(Collection entries)
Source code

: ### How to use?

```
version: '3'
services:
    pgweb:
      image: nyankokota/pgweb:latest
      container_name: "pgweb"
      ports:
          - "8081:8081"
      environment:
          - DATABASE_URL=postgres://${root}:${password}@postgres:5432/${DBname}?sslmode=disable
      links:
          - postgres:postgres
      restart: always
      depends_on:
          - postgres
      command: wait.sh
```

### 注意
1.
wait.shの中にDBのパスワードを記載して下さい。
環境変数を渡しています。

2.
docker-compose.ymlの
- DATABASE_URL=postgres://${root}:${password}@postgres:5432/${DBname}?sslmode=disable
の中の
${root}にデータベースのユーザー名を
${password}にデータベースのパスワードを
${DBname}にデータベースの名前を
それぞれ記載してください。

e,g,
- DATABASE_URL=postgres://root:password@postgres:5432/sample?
==
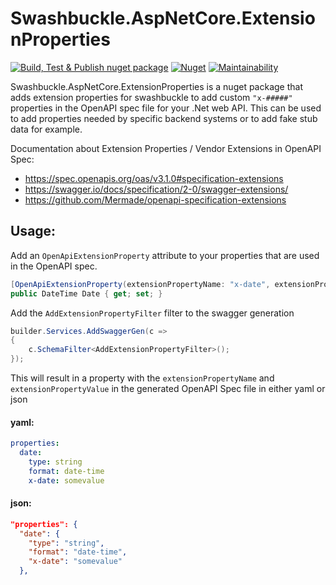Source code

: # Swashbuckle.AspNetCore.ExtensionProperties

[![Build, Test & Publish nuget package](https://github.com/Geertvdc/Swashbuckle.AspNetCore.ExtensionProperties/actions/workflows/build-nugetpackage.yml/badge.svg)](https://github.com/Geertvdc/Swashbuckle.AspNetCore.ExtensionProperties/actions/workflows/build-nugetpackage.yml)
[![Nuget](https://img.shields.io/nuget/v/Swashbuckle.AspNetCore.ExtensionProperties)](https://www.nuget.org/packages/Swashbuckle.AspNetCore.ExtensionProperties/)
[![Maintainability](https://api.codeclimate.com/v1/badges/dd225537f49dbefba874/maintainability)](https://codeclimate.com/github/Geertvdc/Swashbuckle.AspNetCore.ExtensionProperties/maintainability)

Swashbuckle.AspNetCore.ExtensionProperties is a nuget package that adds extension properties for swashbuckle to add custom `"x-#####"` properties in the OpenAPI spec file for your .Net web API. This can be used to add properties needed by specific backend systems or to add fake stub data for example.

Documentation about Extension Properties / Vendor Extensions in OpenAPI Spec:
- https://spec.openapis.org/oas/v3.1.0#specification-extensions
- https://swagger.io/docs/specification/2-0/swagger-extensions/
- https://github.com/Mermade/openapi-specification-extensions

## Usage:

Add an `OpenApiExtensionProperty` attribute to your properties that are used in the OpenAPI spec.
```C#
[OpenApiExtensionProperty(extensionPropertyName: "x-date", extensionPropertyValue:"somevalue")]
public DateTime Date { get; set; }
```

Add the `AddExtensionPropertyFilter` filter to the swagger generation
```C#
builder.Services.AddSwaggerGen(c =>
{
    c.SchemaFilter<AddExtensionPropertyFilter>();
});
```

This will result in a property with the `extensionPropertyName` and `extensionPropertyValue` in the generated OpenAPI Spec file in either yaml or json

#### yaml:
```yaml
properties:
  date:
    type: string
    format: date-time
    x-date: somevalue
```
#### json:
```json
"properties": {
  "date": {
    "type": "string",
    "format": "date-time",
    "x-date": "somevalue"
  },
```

→ **PROBLEM**: Your answer must be one number: how many lines of the data contain "wait".

→ **RESPONSE BELOW**: 2